Important South African and International Art
Live Auction, 12 November 2018
Evening Sale
About this Item
Notes
Erik Laubscher’s paintings from the 1950s mark a distinctive phase in his early biography. Notwithstanding their formal distinctiveness within his larger corpus of mostly landscape paintings, his School of Paris still lifes are greatly prized by collectors. Laubscher apprenticed with painter Maurice van Essche in Cape Town before completing his basic art studies in London in the late 1940s. In 1950 he moved to Paris where he studied at the Académie Montmartre under painter Fernand Léger. Laubscher quickly synthesised the various influences of his French education: Leger’s monumental forms, Braque’s flattened planarity, Picasso’s cubist innovations and Matisse’s opulent colouration and clearly delineated forms.
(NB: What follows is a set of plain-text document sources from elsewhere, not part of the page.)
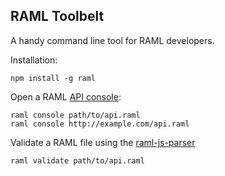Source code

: RAML Toolbelt
-------------

A handy command line tool for RAML developers.

Installation:

```shell
npm install -g raml
```

Open a RAML [API console](http://github.com/mulesoft/api-console):

```shell
raml console path/to/api.raml
raml console http://example.com/api.raml
```

Validate a RAML file using the [raml-js-parser](http://github.com/raml-org/raml-js-parser)

```shell
raml validate path/to/api.raml
```
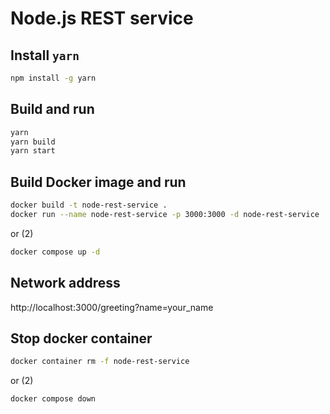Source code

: # Node.js REST service

## Install `yarn`

```bash
npm install -g yarn
```

## Build and run

```bash
yarn
yarn build
yarn start
```

## Build Docker image and run

```bash
docker build -t node-rest-service .
docker run --name node-rest-service -p 3000:3000 -d node-rest-service
```

or (2)

```bash
docker compose up -d
```

## Network address

http://localhost:3000/greeting?name=your_name

## Stop docker container

```bash
docker container rm -f node-rest-service
```

or (2)

```bash
docker compose down
```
While in Paris Laubscher fell strongly under the influence of Bernard Buffet, a key figure in the voguish ‘miserabilist’ school of French expressionist painting. The present lot is revealing of Laubscher’s infatuation with Buffet, both in his choice of subject (a still life with pears in the recto composition) and sense of colour (notably the greys and diminished greens). The assembly of attenuated, teardropshaped pears displayed on a footed white platter on a patterned cloth are also a typical Buffet gesture. Laubscher’s brand of new realism was, however, never as graphic or reduced as that of Buffet, whose early post-war works displayed an existential barrenness that Laubscher never aspired to. The abundant colour on the right of the picture plane, notably figured in the yellow jug, is a marker of an internal optimism that Laubscher fully revealed in his mature landscape pieces.
Laubscher approached his compositions with jouissance and vigour. This is evident in his sgraffito detailing of the pitted interior of the papaya in the recto composition, which features knotted lines scratched into the black paint, as well as the composition with lemons, grapes and pears on the verso. This cubist rendering, with its breezily detailed white cloth, is far more crowded than the gracefully achieved recto composition. It is nonetheless revealing of Laubscher’s influences and evolution. Writing in the catalogue accompanying Laubscher’s 1994 retrospective at the University of Stellenbosch Museum, director Muller Ballot noted that the painter’s works from the 1950s prepared the way for what became hallmarks of his practice: the ‘responsible simplification’ of forms, expressive use of colour and ‘imaginative absorption’ of the essential characteristics of whatever he painted.1
Sean O’Toole
1 Muller Ballot (1994). Erik Laubscher, Stellenbosch: University of Stellenbosch, page 8.
Literature
Hans Fransen (2009) Erik Laubscher: A Life in Art, Stellenbosch: SMAC ART Gallery, illustrated in black and white on page 49 in the background of a photograph of the artist with Paul du Toit.